School of Electronics and Computer Science, University of Southampton, Southampton, SO17 1BJ, UK.
Bioinformatics. 2013 Dec 1;29(23):3060-6. doi: 10.1093/bioinformatics/btt537. Epub 2013 Sep 16.
Despite much dynamical cellular behaviour being achieved by accurate regulation of protein concentrations, messenger RNA abundances, measured by microarray technology, and more recently by deep sequencing techniques, are widely used as proxies for protein measurements. Although for some species and under some conditions, there is good correlation between transcriptome and proteome level measurements, such correlation is by no means universal due to post-transcriptional and post-translational regulation, both of which are highly prevalent in cells. Here, we seek to develop a data-driven machine learning approach to bridging the gap between these two levels of high-throughput omic measurements on Saccharomyces cerevisiae and deploy the model in a novel way to uncover mRNA-protein pairs that are candidates for post-translational regulation.

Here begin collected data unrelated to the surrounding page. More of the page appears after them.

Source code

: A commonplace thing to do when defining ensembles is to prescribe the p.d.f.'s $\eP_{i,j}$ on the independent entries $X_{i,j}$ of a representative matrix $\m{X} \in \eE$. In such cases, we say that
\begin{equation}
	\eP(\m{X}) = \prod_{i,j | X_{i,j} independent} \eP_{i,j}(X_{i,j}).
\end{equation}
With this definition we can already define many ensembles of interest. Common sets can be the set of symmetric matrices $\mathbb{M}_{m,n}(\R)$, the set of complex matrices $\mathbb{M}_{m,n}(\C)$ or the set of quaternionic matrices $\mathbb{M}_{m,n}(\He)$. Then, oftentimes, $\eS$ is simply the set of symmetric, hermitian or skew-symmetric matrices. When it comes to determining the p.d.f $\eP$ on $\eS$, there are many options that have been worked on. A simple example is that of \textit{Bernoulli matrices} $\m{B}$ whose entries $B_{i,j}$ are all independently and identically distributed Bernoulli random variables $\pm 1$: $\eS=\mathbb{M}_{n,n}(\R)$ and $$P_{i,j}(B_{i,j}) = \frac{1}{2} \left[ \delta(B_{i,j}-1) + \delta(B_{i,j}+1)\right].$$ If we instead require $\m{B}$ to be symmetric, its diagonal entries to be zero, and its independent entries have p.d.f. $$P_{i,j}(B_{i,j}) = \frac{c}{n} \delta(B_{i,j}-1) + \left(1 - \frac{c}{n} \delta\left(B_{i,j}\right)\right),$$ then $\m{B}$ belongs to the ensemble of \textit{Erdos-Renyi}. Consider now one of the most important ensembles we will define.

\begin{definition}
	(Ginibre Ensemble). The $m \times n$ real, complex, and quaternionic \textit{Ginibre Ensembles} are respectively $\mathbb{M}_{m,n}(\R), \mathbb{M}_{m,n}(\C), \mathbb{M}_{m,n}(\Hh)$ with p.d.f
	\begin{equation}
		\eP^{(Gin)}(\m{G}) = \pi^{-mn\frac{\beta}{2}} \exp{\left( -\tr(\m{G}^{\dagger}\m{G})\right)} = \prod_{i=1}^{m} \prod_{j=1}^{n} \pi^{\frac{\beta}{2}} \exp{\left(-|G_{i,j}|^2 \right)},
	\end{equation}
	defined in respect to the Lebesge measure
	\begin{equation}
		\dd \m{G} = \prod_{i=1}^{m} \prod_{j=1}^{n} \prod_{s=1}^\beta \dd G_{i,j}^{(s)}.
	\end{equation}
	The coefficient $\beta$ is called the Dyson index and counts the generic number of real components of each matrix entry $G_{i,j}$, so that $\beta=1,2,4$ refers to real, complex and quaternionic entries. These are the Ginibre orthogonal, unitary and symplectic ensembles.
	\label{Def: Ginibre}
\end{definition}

The application of feature selection by sparsity inducing regression (l₁ norm regularization) leads to a stable set of features: i.e. mRNA, ribosomal occupancy, ribosome density, tRNA adaptation index and codon bias while achieving a feature reduction from 37 to 5. A linear predictor used with these features is capable of predicting protein concentrations fairly accurately (R² = 0.86). Proteins whose concentration cannot be predicted accurately, taken as outliers with respect to the predictor, are shown to have annotation evidence of post-translational modification, significantly more than random subsets of similar size P < 0.02. In a data mining sense, this work also shows a wider point that outliers with respect to a learning method can carry meaningful information about a problem domain.

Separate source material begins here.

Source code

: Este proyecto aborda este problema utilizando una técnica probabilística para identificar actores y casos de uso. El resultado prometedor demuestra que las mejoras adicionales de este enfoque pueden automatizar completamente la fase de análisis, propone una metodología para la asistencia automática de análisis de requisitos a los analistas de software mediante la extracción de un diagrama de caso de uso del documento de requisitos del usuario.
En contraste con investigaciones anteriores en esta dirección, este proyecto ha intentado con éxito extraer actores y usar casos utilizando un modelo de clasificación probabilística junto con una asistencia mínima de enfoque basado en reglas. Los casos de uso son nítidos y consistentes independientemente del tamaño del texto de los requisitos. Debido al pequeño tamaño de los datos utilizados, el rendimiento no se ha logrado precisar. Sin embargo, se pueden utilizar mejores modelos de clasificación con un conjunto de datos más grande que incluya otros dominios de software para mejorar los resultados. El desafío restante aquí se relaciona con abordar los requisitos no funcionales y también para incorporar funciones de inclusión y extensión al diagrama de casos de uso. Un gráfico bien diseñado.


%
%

尽管通过精确调节蛋白质浓度、通过微阵列技术和最近的深度测序技术测量的信使 RNA 丰度,可以实现许多动态细胞行为,但 RNA 丰度仍被广泛用作蛋白质测量的替代物。尽管对于某些物种和某些条件下,转录组和蛋白质组水平的测量之间存在很好的相关性,但由于转录后和翻译后调节,这种相关性并非普遍存在,细胞中这两种调节方式非常普遍。在这里,我们寻求开发一种数据驱动的机器学习方法来弥合这两种高通量组学测量之间的差距,应用于酿酒酵母,并以一种新的方式揭示候选翻译后调节的 mRNA-蛋白质对。
稀疏回归(l₁ 范数正则化)的特征选择应用导致了一组稳定的特征:即 mRNA、核糖体占有率、核糖体密度、tRNA 适应指数和密码子偏性,同时将特征数量从 37 个减少到 5 个。使用这些特征的线性预测器能够相当准确地预测蛋白质浓度(R² = 0.86)。不能准确预测蛋白质浓度的蛋白质,被视为预测器的异常值,与类似大小的随机子集相比,具有翻译后修饰的注释证据,差异显著(P < 0.02)。从数据挖掘的角度来看,这项工作还表明,对于学习方法的异常值可以携带有关问题领域的有意义信息。